**What the task requires:** Restate the lines of the material below word for word, from the first through the one containing "After giving an", and include nothing else; pictures stay out.

**Records for this task:**
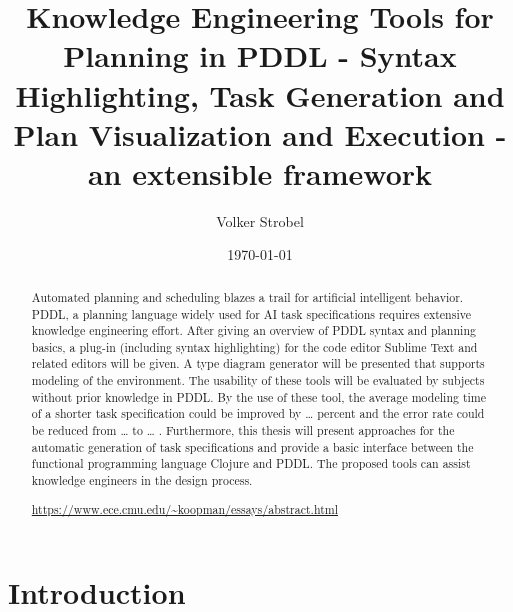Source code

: \documentclass[11pt]{article}
\author{Volker Strobel}
\date{\today}
\title{Knowledge Engineering Tools for Planning in PDDL - Syntax Highlighting, Task Generation and Plan Visualization and Execution - an extensible framework}
\begin{document}
\maketitle
\tableofcontents

\begin{abstract}
Automated planning and scheduling blazes a trail for artificial
intelligent behavior. PDDL, a planning language widely used for AI
task specifications requires extensive knowledge engineering effort.
After giving an overview of PDDL syntax and planning basics, a plug-in
(including syntax highlighting) for the code editor Sublime Text and
related editors will be given. A type diagram generator will be
presented that supports modeling of the environment. The usability of
these tools will be evaluated by subjects without prior knowledge in
PDDL. By the use of these tool, the average modeling time of a shorter
task specification could be improved by \ldots{} percent and the error rate
could be reduced from \ldots{} to \ldots{} . Furthermore, this thesis will
present approaches for the automatic generation of task specifications
and provide a basic interface between the functional programming
language Clojure and PDDL. The proposed tools can assist knowledge
engineers in the design process.

\url{https://www.ece.cmu.edu/~koopman/essays/abstract.html}
\end{abstract}
\section{Introduction}
\label{sec-1}
\begin{center}
\end{center}
\end{document}

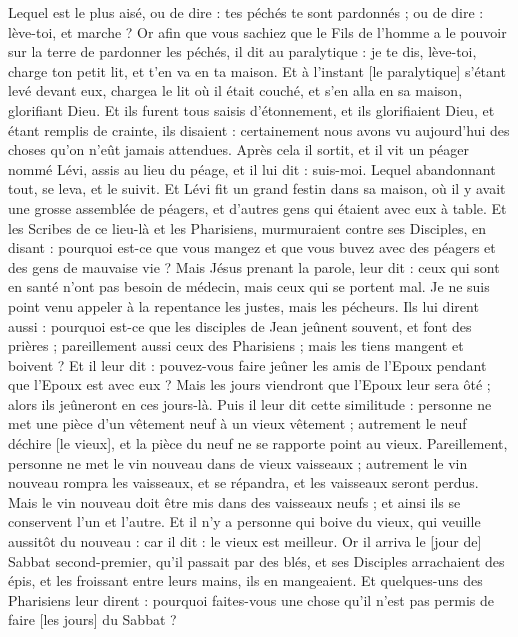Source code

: \begin{multicols}{2}
Lequel est le plus aisé, ou de dire : tes péchés te sont pardonnés ; ou de dire : lève-toi, et marche ?
Or afin que vous sachiez que le Fils de l'homme a le pouvoir sur la terre de pardonner les péchés, il dit au paralytique : je te dis, lève-toi, charge ton petit lit, et t'en va en ta maison.
Et à l'instant [le paralytique] s'étant levé devant eux, chargea le lit où il était couché, et s'en alla en sa maison, glorifiant Dieu.
Et ils furent tous saisis d'étonnement, et ils glorifiaient Dieu, et étant remplis de crainte, ils disaient : certainement nous avons vu aujourd'hui des choses qu'on n'eût jamais attendues.
Après cela il sortit, et il vit un péager nommé Lévi, assis au lieu du péage, et il lui dit : suis-moi.
Lequel abandonnant tout, se leva, et le suivit.
Et Lévi fit un grand festin dans sa maison, où il y avait une grosse assemblée de péagers, et d'autres gens qui étaient avec eux à table.
Et les Scribes de ce lieu-là et les Pharisiens, murmuraient contre ses Disciples, en disant : pourquoi est-ce que vous mangez et que vous buvez avec des péagers et des gens de mauvaise vie ?
Mais Jésus prenant la parole, leur dit : ceux qui sont en santé n'ont pas besoin de médecin, mais ceux qui se portent mal.
Je ne suis point venu appeler à la repentance les justes, mais les pécheurs.
Ils lui dirent aussi : pourquoi est-ce que les disciples de Jean jeûnent souvent, et font des prières ; pareillement aussi ceux des Pharisiens ; mais les tiens mangent et boivent ?
Et il leur dit : pouvez-vous faire jeûner les amis de l'Epoux pendant que l'Epoux est avec eux ?
Mais les jours viendront que l'Epoux leur sera ôté ; alors ils jeûneront en ces jours-là.
Puis il leur dit cette similitude : personne ne met une pièce d'un vêtement neuf à un vieux vêtement ; autrement le neuf déchire [le vieux], et la pièce du neuf ne se rapporte point au vieux.
Pareillement, personne ne met le vin nouveau dans de vieux vaisseaux ; autrement le vin nouveau rompra les vaisseaux, et se répandra, et les vaisseaux seront perdus.
Mais le vin nouveau doit être mis dans des vaisseaux neufs ; et ainsi ils se conservent l'un et l'autre.
Et il n'y a personne qui boive du vieux, qui veuille aussitôt du nouveau : car il dit : le vieux est meilleur.
\VerseOne{}Or il arriva le [jour de] Sabbat second-premier, qu'il passait par des blés, et ses Disciples arrachaient des épis, et les froissant entre leurs mains, ils en mangeaient.
Et quelques-uns des Pharisiens leur dirent : pourquoi faites-vous une chose qu'il n'est pas permis de faire [les jours] du Sabbat ?

\end{multicols}
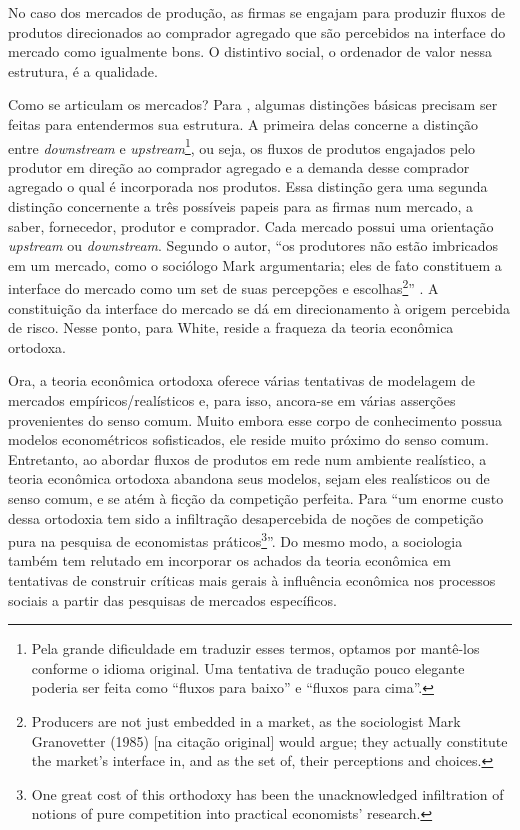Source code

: \documentclass[a4paper, 12pt, openright, oneside, german, french, english, brazil]{abntex2}
\begin{document}
	No caso dos mercados de produção, as firmas se engajam para produzir fluxos de produtos direcionados ao comprador agregado que são percebidos na interface do mercado como igualmente bons. O distintivo social, o ordenador de valor nessa estrutura, é a qualidade.
	
	Como se articulam os mercados? Para , algumas distinções básicas precisam ser feitas para entendermos sua estrutura. A primeira delas concerne a distinção entre \textit{downstream} e \textit{upstream}\footnote{Pela grande dificuldade em traduzir esses termos, optamos por mantê-los conforme o idioma original. Uma tentativa de tradução pouco elegante poderia ser feita como ``fluxos para baixo'' e ``fluxos para cima''.}, ou seja, os fluxos de produtos engajados pelo produtor em direção ao comprador agregado e a demanda desse comprador agregado o qual é incorporada nos produtos. Essa distinção gera uma segunda distinção concernente a três possíveis papeis para as firmas num mercado, a saber, fornecedor, produtor e comprador. Cada mercado possui uma orientação \textit{upstream} ou \textit{downstream}. Segundo o autor, ``os produtores não estão imbricados em um mercado, como o sociólogo Mark  argumentaria; eles de fato constituem a interface do mercado como um set de suas percepções e escolhas\footnote{Producers are not just embedded in a market, as the sociologist Mark Granovetter (1985) [na citação original] would argue; they actually constitute the market's interface in, and as the set of, their perceptions and choices.}'' \cite[p. 8]{white2002markets}. A constituição da interface do mercado se dá em direcionamento à origem percebida de risco. Nesse ponto, para White, reside a fraqueza da teoria econômica ortodoxa.
	
	Ora, a teoria econômica ortodoxa oferece várias tentativas de modelagem de mercados empíricos/realísticos e, para isso, ancora-se em várias asserções provenientes do senso comum. Muito embora esse corpo de conhecimento possua modelos econométricos sofisticados, ele reside muito próximo do senso comum. Entretanto, ao abordar fluxos de produtos em rede num ambiente realístico, a teoria econômica ortodoxa abandona seus modelos, sejam eles realísticos ou de senso comum, e se atém à ficção da competição perfeita. Para  ``um enorme custo dessa ortodoxia tem sido a infiltração desapercebida de noções de competição pura na pesquisa de economistas práticos\footnote{One great cost of this orthodoxy has been the unacknowledged infiltration of notions of pure competition into practical economists' research.}''. Do mesmo modo, a sociologia também tem relutado em incorporar os achados da teoria econômica em tentativas de construir críticas mais gerais à influência econômica nos processos sociais a partir das pesquisas de mercados específicos.
	
\end{document}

**Exercise answer:**
Source code

: \documentclass[11pt]{article}
\author{Volker Strobel}
\date{\today}
\title{Knowledge Engineering Tools for Planning in PDDL - Syntax Highlighting, Task Generation and Plan Visualization and Execution - an extensible framework}
\begin{document}
\maketitle
\tableofcontents

\begin{abstract}
Automated planning and scheduling blazes a trail for artificial
intelligent behavior. PDDL, a planning language widely used for AI
task specifications requires extensive knowledge engineering effort.
After giving an overview of PDDL syntax and planning basics, a plug-in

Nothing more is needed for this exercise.